• Directions
Collect all lines from the records below that include the word "models".
[[ Data for this exercise open ]]
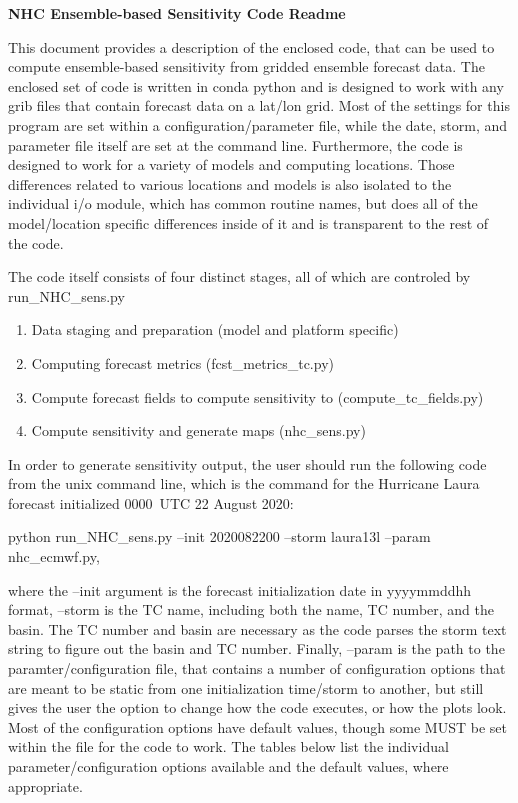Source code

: \documentclass[psfig,12pt]{article}
\begin{document}
\pagestyle{empty}

\centering
{\Large\bf NHC Ensemble-based Sensitivity Code Readme}
\flushleft
\vspace{0.3in}

This document provides a description of the enclosed code, that can be used to compute ensemble-based
sensitivity from gridded ensemble forecast data.  The enclosed set of code is written in conda python
and is designed to work with any grib files that contain forecast data on a lat/lon grid.  Most of the
settings for this program are set within a configuration/parameter file, while the date, storm, and
parameter file itself are set at the command line.  Furthermore,
the code is designed to work for a variety of models and computing locations.  Those differences related
to various locations and models is also isolated to the individual i/o module, which has common routine
names, but does all of the model/location specific differences inside of it and is transparent to 
the rest of the code.

The code itself consists of four distinct stages, all of which are controled by run\_NHC\_sens.py

\begin{enumerate}
\item Data staging and preparation (model and platform specific)
\item Computing forecast metrics (fcst\_metrics\_tc.py)
\item Compute forecast fields to compute sensitivity to (compute\_tc\_fields.py)
\item Compute sensitivity and generate maps (nhc\_sens.py)
\end{enumerate}

In order to generate sensitivity output, the user should run the following code from the unix 
command line, which is the command for the Hurricane Laura forecast initialized 0000~UTC 22 August 2020:

\vspace{0.1in}
python run\_NHC\_sens.py --init 2020082200 --storm laura13l --param nhc\_ecmwf.py, 
\vspace{0.1in}

where the --init argument is the forecast initialization date in yyyymmddhh format, --storm is the 
TC name, including both the name, TC number, and the basin.  The TC number and basin are necessary 
as the code parses the storm text string to figure out the basin and TC number.  Finally, --param is
the path to the paramter/configuration file, that contains a number of configuration options that are
meant to be static from one initialization time/storm to another, but still gives the user the option
to change how the code executes, or how the plots look.  Most of the configuration options have 
default values, though some MUST be set within the file for the code to work.  The tables below list 
the individual parameter/configuration options available and the default values, where appropriate.
\end{document}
[[ Data for this exercise closed ]]
• Exercise answer
the code is designed to work for a variety of models and computing locations.  Those differences related
to various locations and models is also isolated to the individual i/o module, which has common routine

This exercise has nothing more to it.